▶ What you are asked to do
Wherever the word "docs" appears in the entries, copy the whole line.

[Start of Attachment]

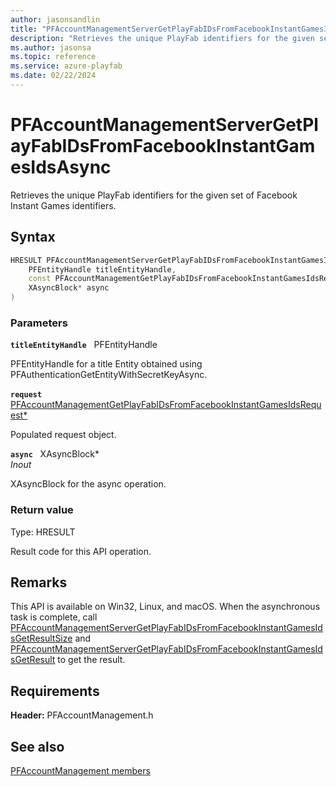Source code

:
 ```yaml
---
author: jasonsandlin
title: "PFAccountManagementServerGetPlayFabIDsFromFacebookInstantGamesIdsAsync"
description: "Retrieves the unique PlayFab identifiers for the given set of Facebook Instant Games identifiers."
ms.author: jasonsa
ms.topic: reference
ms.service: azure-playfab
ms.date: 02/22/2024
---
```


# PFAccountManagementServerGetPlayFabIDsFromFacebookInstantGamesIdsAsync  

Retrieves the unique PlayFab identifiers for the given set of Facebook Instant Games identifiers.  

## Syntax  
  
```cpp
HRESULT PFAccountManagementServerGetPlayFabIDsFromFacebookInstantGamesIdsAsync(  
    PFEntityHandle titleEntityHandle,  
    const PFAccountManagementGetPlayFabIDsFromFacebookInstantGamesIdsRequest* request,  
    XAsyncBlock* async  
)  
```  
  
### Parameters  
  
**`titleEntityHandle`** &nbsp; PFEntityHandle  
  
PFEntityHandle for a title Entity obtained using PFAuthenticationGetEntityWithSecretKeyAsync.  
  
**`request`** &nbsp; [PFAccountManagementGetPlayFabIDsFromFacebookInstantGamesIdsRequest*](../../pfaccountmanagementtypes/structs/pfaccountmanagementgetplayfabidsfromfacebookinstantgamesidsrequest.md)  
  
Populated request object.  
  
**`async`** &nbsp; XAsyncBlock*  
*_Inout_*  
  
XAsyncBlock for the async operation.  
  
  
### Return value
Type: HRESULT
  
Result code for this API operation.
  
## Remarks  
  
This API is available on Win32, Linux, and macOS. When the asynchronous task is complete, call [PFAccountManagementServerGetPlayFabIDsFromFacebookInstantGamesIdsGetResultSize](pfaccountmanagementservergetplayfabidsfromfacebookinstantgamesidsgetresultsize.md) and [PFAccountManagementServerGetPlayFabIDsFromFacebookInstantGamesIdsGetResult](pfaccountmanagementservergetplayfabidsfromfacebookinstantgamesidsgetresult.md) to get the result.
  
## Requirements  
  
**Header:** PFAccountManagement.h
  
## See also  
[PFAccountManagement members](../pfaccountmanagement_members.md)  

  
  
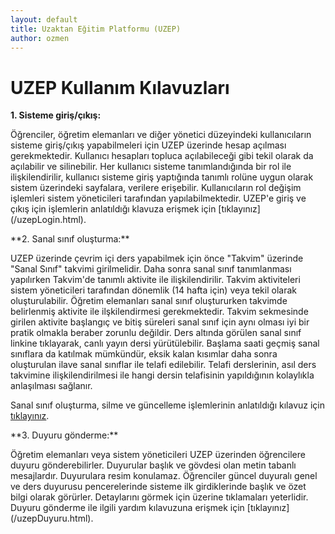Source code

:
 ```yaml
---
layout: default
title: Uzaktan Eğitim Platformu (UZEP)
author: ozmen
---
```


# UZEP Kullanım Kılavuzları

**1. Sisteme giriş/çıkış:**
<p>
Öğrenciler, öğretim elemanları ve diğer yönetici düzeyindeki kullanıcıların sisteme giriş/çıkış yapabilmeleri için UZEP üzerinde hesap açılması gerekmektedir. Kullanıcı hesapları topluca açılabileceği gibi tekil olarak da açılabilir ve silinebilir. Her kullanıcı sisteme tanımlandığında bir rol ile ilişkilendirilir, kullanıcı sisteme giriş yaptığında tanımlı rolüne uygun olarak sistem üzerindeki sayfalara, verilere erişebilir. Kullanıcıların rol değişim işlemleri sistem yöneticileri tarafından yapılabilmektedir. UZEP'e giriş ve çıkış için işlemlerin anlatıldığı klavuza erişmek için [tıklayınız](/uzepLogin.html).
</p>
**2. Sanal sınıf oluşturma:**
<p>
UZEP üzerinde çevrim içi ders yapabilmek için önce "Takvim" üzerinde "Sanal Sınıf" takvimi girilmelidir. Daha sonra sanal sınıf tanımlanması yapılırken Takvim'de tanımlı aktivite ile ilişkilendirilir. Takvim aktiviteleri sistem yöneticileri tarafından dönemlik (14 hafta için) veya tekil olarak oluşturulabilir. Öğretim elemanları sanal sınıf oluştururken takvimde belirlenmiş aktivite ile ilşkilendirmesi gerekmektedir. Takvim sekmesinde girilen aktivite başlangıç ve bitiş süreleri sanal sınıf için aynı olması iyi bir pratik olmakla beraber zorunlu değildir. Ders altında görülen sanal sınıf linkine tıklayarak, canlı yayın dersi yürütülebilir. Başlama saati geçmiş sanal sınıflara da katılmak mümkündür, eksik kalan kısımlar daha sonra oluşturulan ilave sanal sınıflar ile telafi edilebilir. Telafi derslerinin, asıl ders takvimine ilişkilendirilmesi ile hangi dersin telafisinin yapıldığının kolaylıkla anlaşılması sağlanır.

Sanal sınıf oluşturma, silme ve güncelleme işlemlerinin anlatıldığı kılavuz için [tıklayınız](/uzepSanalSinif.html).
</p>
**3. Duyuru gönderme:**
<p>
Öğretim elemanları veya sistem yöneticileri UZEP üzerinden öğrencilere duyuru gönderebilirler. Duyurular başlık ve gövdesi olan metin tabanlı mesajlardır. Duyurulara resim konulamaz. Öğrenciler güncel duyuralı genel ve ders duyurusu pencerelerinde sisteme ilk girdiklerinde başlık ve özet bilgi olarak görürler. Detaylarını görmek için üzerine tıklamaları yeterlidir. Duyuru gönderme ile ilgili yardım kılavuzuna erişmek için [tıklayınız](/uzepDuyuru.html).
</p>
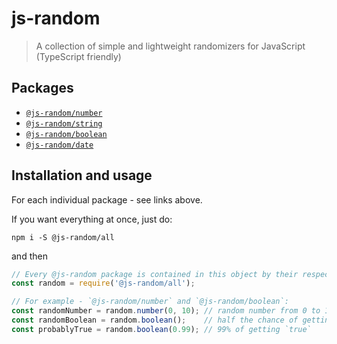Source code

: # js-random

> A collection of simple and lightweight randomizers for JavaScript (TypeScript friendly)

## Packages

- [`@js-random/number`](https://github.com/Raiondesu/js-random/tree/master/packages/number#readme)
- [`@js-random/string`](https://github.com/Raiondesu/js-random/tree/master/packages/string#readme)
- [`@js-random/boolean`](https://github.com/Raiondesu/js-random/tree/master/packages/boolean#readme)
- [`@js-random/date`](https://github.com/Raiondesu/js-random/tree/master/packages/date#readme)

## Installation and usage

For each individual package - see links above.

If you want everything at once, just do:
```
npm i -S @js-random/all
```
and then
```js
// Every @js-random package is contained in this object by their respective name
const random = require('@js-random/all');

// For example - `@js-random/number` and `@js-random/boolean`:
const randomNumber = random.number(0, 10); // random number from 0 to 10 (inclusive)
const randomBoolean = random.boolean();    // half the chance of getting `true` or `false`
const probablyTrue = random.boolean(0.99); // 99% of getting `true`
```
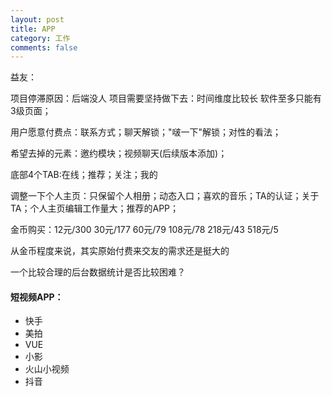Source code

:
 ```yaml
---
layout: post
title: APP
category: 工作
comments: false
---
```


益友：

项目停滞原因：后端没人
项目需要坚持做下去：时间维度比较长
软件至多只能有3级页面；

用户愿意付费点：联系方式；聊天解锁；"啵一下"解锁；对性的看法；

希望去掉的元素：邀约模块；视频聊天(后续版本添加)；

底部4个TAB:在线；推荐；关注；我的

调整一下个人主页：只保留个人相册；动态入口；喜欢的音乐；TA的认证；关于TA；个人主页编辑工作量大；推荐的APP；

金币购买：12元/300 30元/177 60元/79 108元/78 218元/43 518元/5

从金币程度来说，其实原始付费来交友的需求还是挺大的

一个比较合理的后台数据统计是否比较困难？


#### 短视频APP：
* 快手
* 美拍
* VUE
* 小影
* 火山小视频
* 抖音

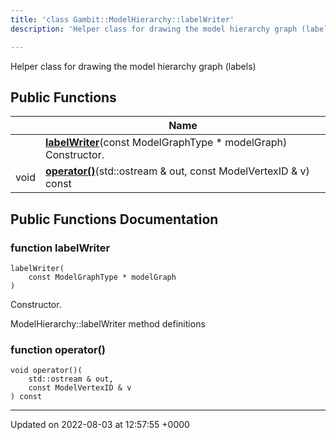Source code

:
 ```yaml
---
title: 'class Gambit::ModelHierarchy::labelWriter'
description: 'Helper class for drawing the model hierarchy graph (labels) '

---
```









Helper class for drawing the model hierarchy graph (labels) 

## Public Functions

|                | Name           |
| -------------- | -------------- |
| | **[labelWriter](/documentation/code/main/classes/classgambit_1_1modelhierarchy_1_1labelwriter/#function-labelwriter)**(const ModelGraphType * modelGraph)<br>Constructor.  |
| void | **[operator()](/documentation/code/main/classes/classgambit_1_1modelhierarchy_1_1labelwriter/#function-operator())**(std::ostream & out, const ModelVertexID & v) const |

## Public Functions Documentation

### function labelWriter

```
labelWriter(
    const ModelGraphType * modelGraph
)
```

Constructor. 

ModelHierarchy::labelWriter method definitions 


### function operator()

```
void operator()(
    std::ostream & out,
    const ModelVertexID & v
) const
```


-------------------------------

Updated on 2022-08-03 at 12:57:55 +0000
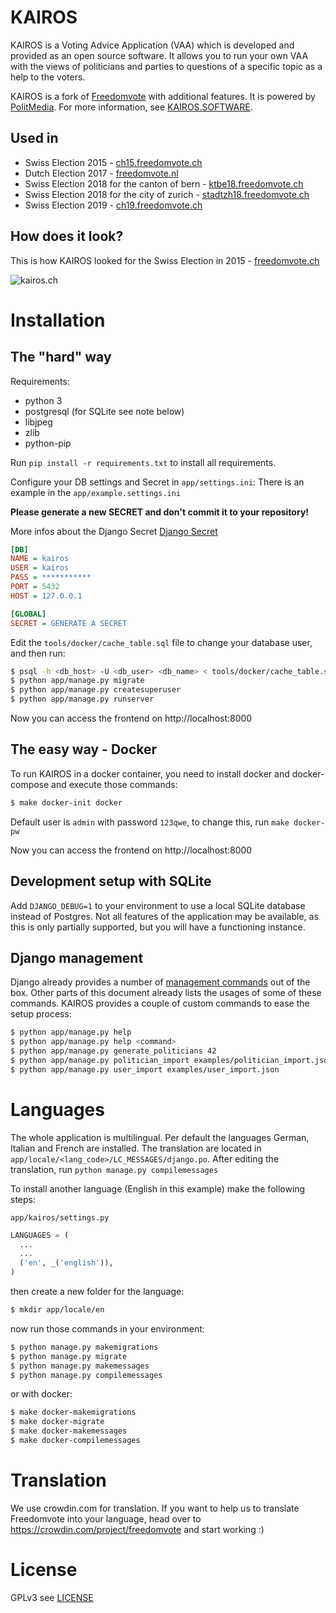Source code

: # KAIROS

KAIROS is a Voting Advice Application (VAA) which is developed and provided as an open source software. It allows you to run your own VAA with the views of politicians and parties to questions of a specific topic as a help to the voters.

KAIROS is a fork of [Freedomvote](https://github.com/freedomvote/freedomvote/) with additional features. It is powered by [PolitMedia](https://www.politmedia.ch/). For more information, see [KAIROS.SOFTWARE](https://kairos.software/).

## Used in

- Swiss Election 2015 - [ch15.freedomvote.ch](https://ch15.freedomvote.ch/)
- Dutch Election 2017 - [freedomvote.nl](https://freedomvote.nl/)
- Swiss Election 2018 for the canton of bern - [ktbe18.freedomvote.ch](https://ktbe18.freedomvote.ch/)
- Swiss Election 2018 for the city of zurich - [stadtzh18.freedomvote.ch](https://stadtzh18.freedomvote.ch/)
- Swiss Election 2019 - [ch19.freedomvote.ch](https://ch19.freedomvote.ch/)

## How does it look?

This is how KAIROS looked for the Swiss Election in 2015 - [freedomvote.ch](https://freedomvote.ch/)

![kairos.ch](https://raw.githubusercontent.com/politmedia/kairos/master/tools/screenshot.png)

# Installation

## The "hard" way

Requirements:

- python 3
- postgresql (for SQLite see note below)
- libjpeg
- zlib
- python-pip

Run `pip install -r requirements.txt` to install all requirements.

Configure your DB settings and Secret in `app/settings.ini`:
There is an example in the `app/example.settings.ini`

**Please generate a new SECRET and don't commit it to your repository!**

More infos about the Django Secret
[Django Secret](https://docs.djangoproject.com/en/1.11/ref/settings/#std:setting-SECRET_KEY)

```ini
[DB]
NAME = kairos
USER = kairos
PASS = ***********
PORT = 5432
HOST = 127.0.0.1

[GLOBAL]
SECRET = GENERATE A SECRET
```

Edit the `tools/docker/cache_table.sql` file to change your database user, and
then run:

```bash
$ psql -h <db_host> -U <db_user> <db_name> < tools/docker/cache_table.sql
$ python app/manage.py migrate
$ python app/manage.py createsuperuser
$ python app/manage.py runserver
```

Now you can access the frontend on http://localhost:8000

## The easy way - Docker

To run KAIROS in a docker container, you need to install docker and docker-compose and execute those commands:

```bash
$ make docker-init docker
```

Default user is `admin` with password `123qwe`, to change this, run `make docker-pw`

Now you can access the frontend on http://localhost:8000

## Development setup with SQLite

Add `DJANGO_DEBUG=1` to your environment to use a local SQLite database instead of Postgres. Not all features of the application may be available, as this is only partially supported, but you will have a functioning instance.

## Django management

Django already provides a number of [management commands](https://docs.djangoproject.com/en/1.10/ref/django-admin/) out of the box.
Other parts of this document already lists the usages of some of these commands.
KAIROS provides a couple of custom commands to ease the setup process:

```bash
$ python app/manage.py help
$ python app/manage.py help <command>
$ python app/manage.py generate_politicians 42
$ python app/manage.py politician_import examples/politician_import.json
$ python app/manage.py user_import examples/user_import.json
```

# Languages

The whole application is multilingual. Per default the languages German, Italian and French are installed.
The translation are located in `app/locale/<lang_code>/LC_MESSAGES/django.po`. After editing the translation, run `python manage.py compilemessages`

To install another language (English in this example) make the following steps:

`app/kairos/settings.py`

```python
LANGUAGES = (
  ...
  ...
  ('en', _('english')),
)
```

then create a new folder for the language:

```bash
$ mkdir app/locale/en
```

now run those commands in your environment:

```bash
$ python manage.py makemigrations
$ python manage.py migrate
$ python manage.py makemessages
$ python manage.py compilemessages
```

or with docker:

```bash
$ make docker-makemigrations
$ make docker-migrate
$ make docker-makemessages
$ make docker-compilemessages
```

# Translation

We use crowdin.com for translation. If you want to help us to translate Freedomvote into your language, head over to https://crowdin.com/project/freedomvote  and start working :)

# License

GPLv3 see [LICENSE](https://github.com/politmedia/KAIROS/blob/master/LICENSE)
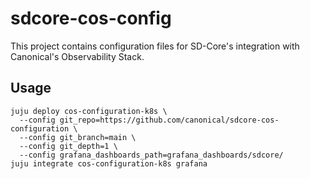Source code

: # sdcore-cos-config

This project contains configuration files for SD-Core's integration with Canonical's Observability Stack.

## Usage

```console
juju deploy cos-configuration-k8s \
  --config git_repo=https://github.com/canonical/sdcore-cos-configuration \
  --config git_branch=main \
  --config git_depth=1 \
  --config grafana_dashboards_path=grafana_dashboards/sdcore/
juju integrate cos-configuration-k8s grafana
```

[End of Attachment]

▶ Output of the task
[Django Secret](https://docs.djangoproject.com/en/1.11/ref/settings/#std:setting-SECRET_KEY)
Django already provides a number of [management commands](https://docs.djangoproject.com/en/1.10/ref/django-admin/) out of the box.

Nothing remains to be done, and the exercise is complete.